Company to start 300-store test in bid to lower costs and improve service

Dunkin’ Donuts wants to improve sales by selling fewer items.

The Canton, Mass.-based beverage chain on Thursday said it is about to start testing a simplified menu at 300 locations in various markets in a bid to reduce complexity inside the chain’s restaurants.

“We have a pretty complex store we want to simplify,” said Nigel Travis, CEO of Dunkin’s parent company, Dunkin Brands Inc., during the company’s fourth-quarter earnings call.

Details of the plan are scarce, but the company would reduce lower-selling items, especially food items. Over the years, Dunkin’ has added numerous menu items, both beverages and food, at breakfast and lunch. 

This has generated growing concern recently that the company’s restaurants have grown too complex, slowing service and traffic.

Dunkin’ Donuts’ same-store sales increased 1.9 percent in the quarter ended Dec. 31. Yet traffic declined by about 200 basis points in the period.

Dave Hoffmann, president of Dunkin’ Donuts in the U.S. and Canada, said the plan is part of his focus to strengthen the chain’s core products. 

Complexity, he said, “is not unique to Dunkin’. It’s common in other players in the industry. Complexity creeps in and you have to attack it. 

By reducing menu items, the company believes it could improve speed and accuracy while saving on labor and food costs. 

“We want to get a little leaner and get faster,” Travis said. Ultimately, he added, improving speed and accuracy could improve sales at restaurants by enabling the chain to focus its marketing spending on those core items.

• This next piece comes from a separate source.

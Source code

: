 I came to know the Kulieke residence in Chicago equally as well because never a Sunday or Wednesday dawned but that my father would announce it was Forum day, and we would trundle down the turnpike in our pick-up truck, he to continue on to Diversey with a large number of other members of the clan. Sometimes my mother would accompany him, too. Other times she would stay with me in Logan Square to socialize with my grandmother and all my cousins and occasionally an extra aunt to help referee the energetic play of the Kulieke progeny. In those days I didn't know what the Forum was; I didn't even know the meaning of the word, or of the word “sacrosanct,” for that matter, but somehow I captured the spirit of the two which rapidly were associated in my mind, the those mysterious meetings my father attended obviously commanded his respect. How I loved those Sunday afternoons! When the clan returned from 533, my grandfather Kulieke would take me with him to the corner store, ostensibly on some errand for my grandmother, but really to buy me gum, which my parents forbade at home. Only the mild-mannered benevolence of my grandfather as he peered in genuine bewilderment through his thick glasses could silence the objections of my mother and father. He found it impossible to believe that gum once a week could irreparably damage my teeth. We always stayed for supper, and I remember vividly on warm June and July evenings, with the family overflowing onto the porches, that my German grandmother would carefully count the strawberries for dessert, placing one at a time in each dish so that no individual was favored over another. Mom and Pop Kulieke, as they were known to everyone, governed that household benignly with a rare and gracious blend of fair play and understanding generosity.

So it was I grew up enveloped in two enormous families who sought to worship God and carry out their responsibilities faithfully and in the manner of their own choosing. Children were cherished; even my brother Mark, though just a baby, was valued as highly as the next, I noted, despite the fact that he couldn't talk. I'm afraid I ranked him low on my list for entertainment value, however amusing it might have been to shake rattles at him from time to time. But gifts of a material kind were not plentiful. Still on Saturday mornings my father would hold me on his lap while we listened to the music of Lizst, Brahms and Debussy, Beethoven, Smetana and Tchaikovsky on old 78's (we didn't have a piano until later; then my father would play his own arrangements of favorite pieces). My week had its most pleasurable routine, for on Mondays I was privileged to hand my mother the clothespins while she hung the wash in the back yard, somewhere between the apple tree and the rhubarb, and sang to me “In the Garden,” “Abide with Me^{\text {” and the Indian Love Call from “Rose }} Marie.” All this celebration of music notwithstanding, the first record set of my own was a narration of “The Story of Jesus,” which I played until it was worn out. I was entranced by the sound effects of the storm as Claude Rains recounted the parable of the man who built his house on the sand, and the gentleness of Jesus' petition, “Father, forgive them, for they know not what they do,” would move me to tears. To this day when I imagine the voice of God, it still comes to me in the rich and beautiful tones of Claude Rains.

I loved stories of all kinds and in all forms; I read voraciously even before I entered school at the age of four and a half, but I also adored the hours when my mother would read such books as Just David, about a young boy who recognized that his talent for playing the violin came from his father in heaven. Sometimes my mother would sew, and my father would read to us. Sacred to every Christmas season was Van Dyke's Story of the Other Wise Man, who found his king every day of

More value: Executives on the call also said they hope that improving value could help drive more traffic to the company’s restaurants in 2017. The chain worked with operators last year on taking less price than they had in the past, and menu prices in the quarter increased 200 basis points, less than the 300 basis-point price increase operators took the year before.

“They took price more conservatively than they did in the prior year,” Travis said. “This is a big win.”

Executives said value would play a bigger role in the company’s marketing in the coming year. “We have opportunities to strengthen our national value voice,” Hoffmann said. “Affordability is going to be part of our DNA going forward.”

More technology: Technology is already playing a big role in the company, but executives believe that loyalty- and mobile-payment strategies could drive traffic in the future. 

More than 6 million members have enrolled in the company’s DD Perks loyalty program, and it was these members who drove more than 10 percent of transactions in the quarter. The company’s on-the-go ordering through its loyalty program represented more than 1 percent of sales.

The company likes its loyalty program because numbers indicate that loyal customers visit Dunkin’ more often. Loyalty members in the program before the fourth quarter of 2015 increased their sales by more than 9 percent in the quarter.

“We still have not unleashed the full potential of Dunkin’ Donuts in the U.S.,” Travis said. “We know the brand can deliver more growth.”

Financials: Revenues in the quarter increased 5.8 percent, to $215.7 million from $203.8 million. Net income increased to $56.1 million, or 61 cents per share, from a loss of $8.9 million or 10 cents a year ago.

For the year, revenues increased 2.2 percent to $828.9 million from $810.9 million, while net income increased 85.9 percent to $195.6 million, or $2.14 per share, from  $105.2 million or $1.10 per share. 

The company’s Baskin-Robbins brand reported a same-store sales decline of 0.9 percent in the U.S. and an increase of 0.7 percent for the year. 

Fewer new units: Dunkin’ said it expects its Dunkin’ Donuts franchisees to open 385 locations in the U.S. in 2017. That’s a smaller number than the 397 locations opened in 2016.

Paul Carbone, the company’s chief financial officer, said the projected number of openings is still within the chain’s target range of 4 to 6 percent unit growth annually. But he suggested rising costs and lower sales might be keeping operators from adding locations. He also said there is a lot of uncertainty, and labor costs are rising.

Carbone did say development should pick up in the coming years. “We feel it’s the right level of development at this point in time,” he said.